*** Provided records Section Begins ***

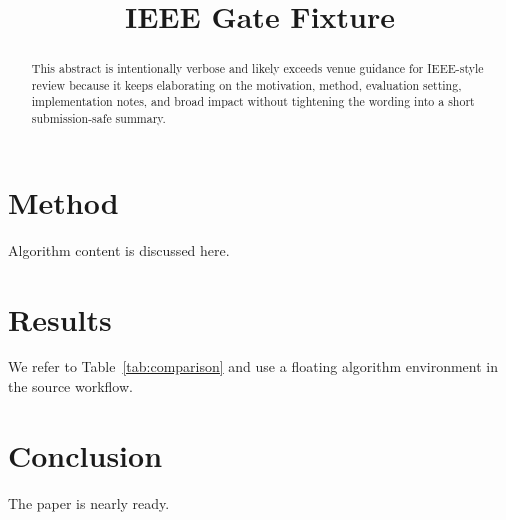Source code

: \documentclass{article}
\title{IEEE Gate Fixture}
\begin{document}
\begin{abstract}
This abstract is intentionally verbose and likely exceeds venue guidance for IEEE-style review because it keeps elaborating on the motivation, method, evaluation setting, implementation notes, and broad impact without tightening the wording into a short submission-safe summary.
\end{abstract}
\section{Method}
Algorithm content is discussed here.
\section{Results}
We refer to Table~\ref{tab:comparison} and use a floating algorithm environment in the source workflow.
\section{Conclusion}
The paper is nearly ready.
\end{document}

*** Provided records Section Ends ***

Exercise brief:
Without the pictures, print the whole listing exactly as given.

Result below:
Source code

: \documentclass{article}
\title{IEEE Gate Fixture}
\begin{document}
\begin{abstract}
This abstract is intentionally verbose and likely exceeds venue guidance for IEEE-style review because it keeps elaborating on the motivation, method, evaluation setting, implementation notes, and broad impact without tightening the wording into a short submission-safe summary.
\end{abstract}
\section{Method}
Algorithm content is discussed here.
\section{Results}
We refer to Table~\ref{tab:comparison} and use a floating algorithm environment in the source workflow.
\section{Conclusion}
The paper is nearly ready.
\end{document}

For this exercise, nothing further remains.